Thursday, April 7, 2011

Attribution: a matter of perspective

While I often speak of returns being a matter of perspective (that is, whether we're speaking about how the manager did or how the portfolio or client did) to determine whether time- or money-weighting should be used, the same holds true with attribution. I was recently approached by a portfolio manager who wants to report attribution from a selection, country, and sector perspective. Okay, so right there we have three different effects we may want to consider. But it gets even more interesting. Let's consider this first approach:

Here we see that we are able to reconcile to the excess return, using either the country or sector effects. And notice that the sector's weights are relative to the portfolio, meaning that we are evaluating how each sector (as well as country) contributes to the overall excess return.
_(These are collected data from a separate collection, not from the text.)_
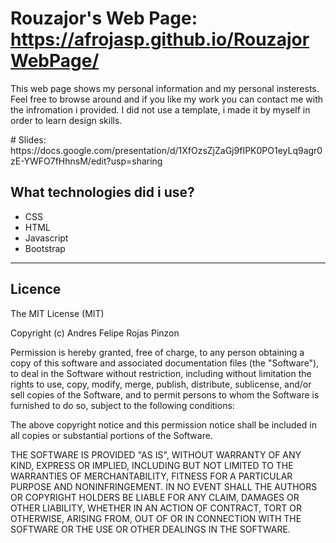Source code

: # Rouzajor's Web Page: https://afrojasp.github.io/RouzajorWebPage/
<p>This web page shows my personal information and my personal insterests. Feel free to browse around and if you like my work you can contact me with the infromation i provided. I did not use a template, i made it by myself in order to learn design skills.</p>
# Slides: https://docs.google.com/presentation/d/1XfOzsZjZaGj9fIPK0PO1eyLq9agr0zE-YWFO7fHhnsM/edit?usp=sharing 
  
<h2>What technologies did i use?</h2>
  <ul>
    <li>CSS</li>
    <li>HTML</li>
    <li>Javascript</li>
    <li>Bootstrap</li>
  </ul>
  <hr>
  <h2>Licence</h2>
  <p>The MIT License (MIT)</p>
  <p>Copyright (c) Andres Felipe Rojas Pinzon</p>
  <p>Permission is hereby granted, free of charge, to any person obtaining a copy of this software and associated documentation files (the "Software"), to deal in the Software without restriction, including without limitation the rights to use, copy, modify, merge, publish, distribute, sublicense, and/or sell copies of the Software, and to permit persons to whom the Software is furnished to do so, subject to the following conditions:</p>
  <p>The above copyright notice and this permission notice shall be included in all copies or substantial portions of the Software.</p>
  <p>THE SOFTWARE IS PROVIDED "AS IS", WITHOUT WARRANTY OF ANY KIND, EXPRESS OR IMPLIED, INCLUDING BUT NOT LIMITED TO THE WARRANTIES OF MERCHANTABILITY, FITNESS FOR A PARTICULAR PURPOSE AND NONINFRINGEMENT. IN NO EVENT SHALL THE AUTHORS OR COPYRIGHT HOLDERS BE LIABLE FOR ANY CLAIM, DAMAGES OR OTHER LIABILITY, WHETHER IN AN ACTION OF CONTRACT, TORT OR OTHERWISE, ARISING FROM, OUT OF OR IN CONNECTION WITH THE SOFTWARE OR THE USE OR OTHER DEALINGS IN THE SOFTWARE.</p>

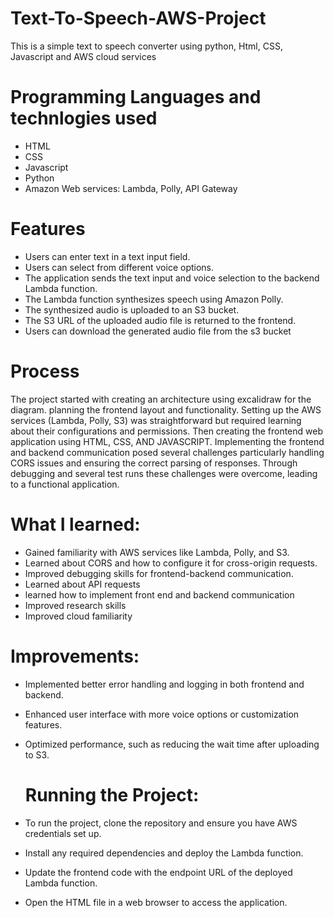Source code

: # Text-To-Speech-AWS-Project
This is a simple text to speech converter using python, Html, CSS, Javascript and AWS cloud services

# Programming Languages and technlogies used
- HTML
- CSS
- Javascript
- Python
- Amazon Web services: Lambda, Polly, API Gateway


# Features
- Users can enter text in a text input field.
- Users can select from different voice options.
- The application sends the text input and voice selection to the backend Lambda function.
- The Lambda function synthesizes speech using Amazon Polly.
- The synthesized audio is uploaded to an S3 bucket.
- The S3 URL of the uploaded audio file is returned to the frontend.
- Users can download the generated audio file from the s3 bucket

# Process
The project started with creating an architecture using excalidraw for the diagram. planning the frontend layout and functionality. Setting up the AWS services (Lambda, Polly, S3) was straightforward but required learning about their configurations and permissions. Then creating the frontend web application using HTML, CSS, AND JAVASCRIPT. Implementing the frontend and backend communication posed several challenges  particularly handling CORS issues and ensuring the correct parsing of responses. Through debugging and several test runs these challenges were overcome, leading to a functional application. 

# What I learned:
- Gained familiarity with AWS services like Lambda, Polly, and S3.
- Learned about CORS and how to configure it for cross-origin requests.
- Improved debugging skills for frontend-backend communication.
- Learned about API requests
- learned how to implement front end and backend communication
- Improved research skills
- Improved cloud familiarity


# Improvements:

- Implemented better error handling and logging in both frontend and backend.
- Enhanced user interface with more voice options or customization features.
- Optimized performance, such as reducing the wait time after uploading to S3.



  # Running the Project:
- To run the project, clone the repository and ensure you have AWS credentials set up.
- Install any required dependencies and deploy the Lambda function.
- Update the frontend code with the endpoint URL of the deployed Lambda function.
- Open the HTML file in a web browser to access the application.
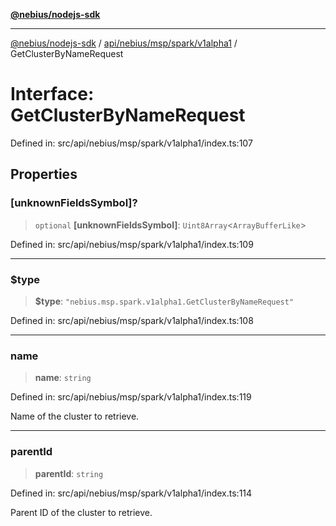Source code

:[**@nebius/nodejs-sdk**](../../../../../../README.md)

---

[@nebius/nodejs-sdk](../../../../../../README.md) / [api/nebius/msp/spark/v1alpha1](../README.md) / GetClusterByNameRequest

# Interface: GetClusterByNameRequest

Defined in: src/api/nebius/msp/spark/v1alpha1/index.ts:107

## Properties

### \[unknownFieldsSymbol\]?

> `optional` **\[unknownFieldsSymbol\]**: `Uint8Array`\<`ArrayBufferLike`\>

Defined in: src/api/nebius/msp/spark/v1alpha1/index.ts:109

---

### $type

> **$type**: `"nebius.msp.spark.v1alpha1.GetClusterByNameRequest"`

Defined in: src/api/nebius/msp/spark/v1alpha1/index.ts:108

---

### name

> **name**: `string`

Defined in: src/api/nebius/msp/spark/v1alpha1/index.ts:119

Name of the cluster to retrieve.

---

### parentId

> **parentId**: `string`

Defined in: src/api/nebius/msp/spark/v1alpha1/index.ts:114

Parent ID of the cluster to retrieve.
And so, we see how our allocation and selection decisions worked out at the country, sector, and overall levels.

Now, let's consider the following:

Here we have grouped the sector data together, so that we are only focusing on how each sector contributed to the overall return. You'll notice that the portfolio's effects are different than what we saw in the earlier example, but that's because our analysis is now from the perspective of the sectors and the way the manager invested relative to them.

In our third example you can see how the sector weights are now relative to their respective countries:

We are now answering the question, how did the manager's actions at the sector level contribute to each country's performance?
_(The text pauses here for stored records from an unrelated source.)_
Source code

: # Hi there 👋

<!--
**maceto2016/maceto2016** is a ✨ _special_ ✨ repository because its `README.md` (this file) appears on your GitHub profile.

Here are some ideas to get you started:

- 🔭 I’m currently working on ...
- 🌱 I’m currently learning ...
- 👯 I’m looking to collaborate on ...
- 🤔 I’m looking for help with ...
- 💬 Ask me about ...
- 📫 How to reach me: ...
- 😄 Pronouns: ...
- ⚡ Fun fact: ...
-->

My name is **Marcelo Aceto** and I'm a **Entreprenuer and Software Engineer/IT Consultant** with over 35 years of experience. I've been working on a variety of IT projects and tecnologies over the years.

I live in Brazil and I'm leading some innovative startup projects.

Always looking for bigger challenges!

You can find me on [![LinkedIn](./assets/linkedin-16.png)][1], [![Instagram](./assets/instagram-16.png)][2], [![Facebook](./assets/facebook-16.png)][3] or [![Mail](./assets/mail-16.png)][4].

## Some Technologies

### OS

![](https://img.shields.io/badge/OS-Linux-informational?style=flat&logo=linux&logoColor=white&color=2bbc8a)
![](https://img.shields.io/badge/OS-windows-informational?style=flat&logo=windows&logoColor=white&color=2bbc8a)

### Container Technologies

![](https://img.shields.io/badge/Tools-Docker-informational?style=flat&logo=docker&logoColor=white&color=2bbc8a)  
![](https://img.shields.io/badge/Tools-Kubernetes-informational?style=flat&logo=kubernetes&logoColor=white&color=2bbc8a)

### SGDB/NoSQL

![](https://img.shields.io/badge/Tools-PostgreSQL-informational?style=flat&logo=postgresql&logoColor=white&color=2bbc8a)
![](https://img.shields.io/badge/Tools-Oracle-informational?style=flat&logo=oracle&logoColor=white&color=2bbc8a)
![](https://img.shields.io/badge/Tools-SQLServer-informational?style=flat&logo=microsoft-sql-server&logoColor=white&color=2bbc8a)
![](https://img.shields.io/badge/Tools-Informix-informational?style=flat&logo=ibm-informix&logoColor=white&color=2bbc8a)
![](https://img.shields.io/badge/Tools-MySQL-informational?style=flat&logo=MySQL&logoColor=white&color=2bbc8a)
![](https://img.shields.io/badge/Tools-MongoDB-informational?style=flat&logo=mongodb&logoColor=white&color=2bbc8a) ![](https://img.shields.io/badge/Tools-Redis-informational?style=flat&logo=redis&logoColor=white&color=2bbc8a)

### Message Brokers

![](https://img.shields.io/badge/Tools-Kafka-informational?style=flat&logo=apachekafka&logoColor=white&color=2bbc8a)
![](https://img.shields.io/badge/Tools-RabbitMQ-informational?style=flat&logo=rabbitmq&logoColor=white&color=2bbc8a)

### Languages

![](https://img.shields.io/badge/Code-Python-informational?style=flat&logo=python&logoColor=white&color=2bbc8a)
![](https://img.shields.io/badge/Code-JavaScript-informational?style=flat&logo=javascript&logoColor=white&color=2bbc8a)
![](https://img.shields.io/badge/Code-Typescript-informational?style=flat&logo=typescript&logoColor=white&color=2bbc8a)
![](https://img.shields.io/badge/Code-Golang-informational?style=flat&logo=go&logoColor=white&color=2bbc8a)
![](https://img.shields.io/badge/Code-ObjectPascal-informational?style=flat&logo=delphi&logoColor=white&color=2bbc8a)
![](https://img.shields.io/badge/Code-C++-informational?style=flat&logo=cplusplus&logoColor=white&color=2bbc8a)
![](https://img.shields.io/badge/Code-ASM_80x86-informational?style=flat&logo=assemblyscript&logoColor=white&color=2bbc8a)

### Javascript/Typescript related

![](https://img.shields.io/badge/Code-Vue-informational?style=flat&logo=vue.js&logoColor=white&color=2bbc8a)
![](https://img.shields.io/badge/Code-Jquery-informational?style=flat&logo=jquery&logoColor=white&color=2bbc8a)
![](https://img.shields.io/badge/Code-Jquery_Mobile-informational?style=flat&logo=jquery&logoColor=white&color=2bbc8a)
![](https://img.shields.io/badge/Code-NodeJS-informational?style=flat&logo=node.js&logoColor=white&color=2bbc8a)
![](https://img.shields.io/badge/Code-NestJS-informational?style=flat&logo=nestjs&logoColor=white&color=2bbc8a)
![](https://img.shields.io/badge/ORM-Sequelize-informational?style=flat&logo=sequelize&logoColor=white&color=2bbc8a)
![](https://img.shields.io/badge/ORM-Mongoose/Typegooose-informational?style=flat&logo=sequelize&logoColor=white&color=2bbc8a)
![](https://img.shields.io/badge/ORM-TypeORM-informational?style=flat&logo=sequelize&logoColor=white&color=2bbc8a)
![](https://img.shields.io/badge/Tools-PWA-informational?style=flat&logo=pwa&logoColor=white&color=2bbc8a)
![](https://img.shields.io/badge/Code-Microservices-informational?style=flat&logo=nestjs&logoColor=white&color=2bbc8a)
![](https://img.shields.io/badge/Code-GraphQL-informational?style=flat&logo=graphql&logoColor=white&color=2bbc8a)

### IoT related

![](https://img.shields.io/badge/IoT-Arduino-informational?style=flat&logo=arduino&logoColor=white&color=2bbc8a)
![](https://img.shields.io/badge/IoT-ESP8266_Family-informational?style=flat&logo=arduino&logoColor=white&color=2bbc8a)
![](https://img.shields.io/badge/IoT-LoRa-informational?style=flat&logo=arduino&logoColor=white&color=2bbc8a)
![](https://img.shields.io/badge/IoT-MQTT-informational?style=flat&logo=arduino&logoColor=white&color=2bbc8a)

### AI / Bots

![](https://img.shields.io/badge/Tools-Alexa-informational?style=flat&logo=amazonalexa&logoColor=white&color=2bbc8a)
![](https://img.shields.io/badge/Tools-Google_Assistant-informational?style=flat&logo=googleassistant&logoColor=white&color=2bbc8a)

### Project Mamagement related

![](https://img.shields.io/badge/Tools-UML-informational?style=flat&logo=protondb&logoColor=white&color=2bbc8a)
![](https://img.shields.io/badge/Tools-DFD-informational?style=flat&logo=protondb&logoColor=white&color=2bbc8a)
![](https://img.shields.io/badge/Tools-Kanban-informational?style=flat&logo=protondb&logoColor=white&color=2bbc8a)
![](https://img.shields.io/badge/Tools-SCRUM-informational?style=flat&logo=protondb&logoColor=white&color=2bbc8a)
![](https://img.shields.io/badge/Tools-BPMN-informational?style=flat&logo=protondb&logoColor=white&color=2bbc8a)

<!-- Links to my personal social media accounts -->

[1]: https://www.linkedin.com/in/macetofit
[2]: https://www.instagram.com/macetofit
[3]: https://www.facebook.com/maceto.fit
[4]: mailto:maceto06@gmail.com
And so, there are lots of ways to "slice-and-dice" our numbers, to provide us with different perspectives as to what is going on. It's important to understand that this is possible and to decide which way(s) makes the most sense for you. You may want to look at attribution from multiple perspectives, which is great, but understand what the information is reporting to you.

By the way, I have ignored the currency effects to make this presentation easier; perhaps we'll add this factor at a later time.


  1. Dave, you raise an interesting point. I am very particular about it: There exists only one "correct" perspective in performance attribution - the one the decision makers had ex ante. Performance attribution is about attributing ex post results to ex ante decisions. If we take the wrong perspective ex post, we get results that are not meaningful: a country breakdown doesn't make sense for a portfolio that is managed according to sectors.
    Most of the time, the "one-dimensional" breakdown in your calculations is applicable. In most real-world portfolios, decisions are simutaneously accross varios dimensions (countries and sectors). There exist performance attribution "models" that can produce meaningful results for such portfolios. I talk about them in my Performance Attribution seminar.

  2. Andreas, thanks for your input. I have two thoughts on this: #1, I agree that there technically only one "correct" perspective, which aligns with how the portfolio is managed. However, it is also often helpful to look at the portfolio from DIFFERENT perspectives, to gain insights into what is going on. Flexible attribution systems, which provide the firm the ability to "slice and dice" their numbers, to look at things from different angles (perspectives) can be quite beneficial. A manager (and their clients) can learn a lot about what's going on, by looking at the portfolio in different ways.

  3. I fully agree with you that flexible attribution systems are needed. Too many currently available systems do lack flexibility. I think that flexibility is needed to custom-tailor an analysis to real-world investment processes. The number of "different" perspectives is unlimited; I do not value them as highly as you do. On the other hand, I do value highly differing "perspectives" when it comes to factor models.
    My answer is also motivated by the fact that I do not agree to the prevailing "relativist" attitude in performance & risk analysis: not all risk-adjusted performances are created equal, not all performance attribution breakdowns are meaningful. It does not follow that there exist "single best" solutions. What is needed is guidance on which methodologies make sense in which context. Critera to choose the "more appropriate" methodologies do exist.
    I am also very much opposing standardization: competition is what motivates people to come up with ever-better solutions. Standardiation typically results in reversion to the minimum, which is not in the interest of the client when it comes to performance and risk information.

  4. Andreas, thanks for the follow up.

    As for standardization, I DO support it, but not from a highly prescriptive perspective (that word again), but rather from a DISCLOSURE one; that is, to indicate HOW the firm does attribution which MODEL they use, whether it's TRANSACTION or HOLDINGS based, etc. I think there's value in this. Given the multitudinous ways and options available, some disclosures are in order.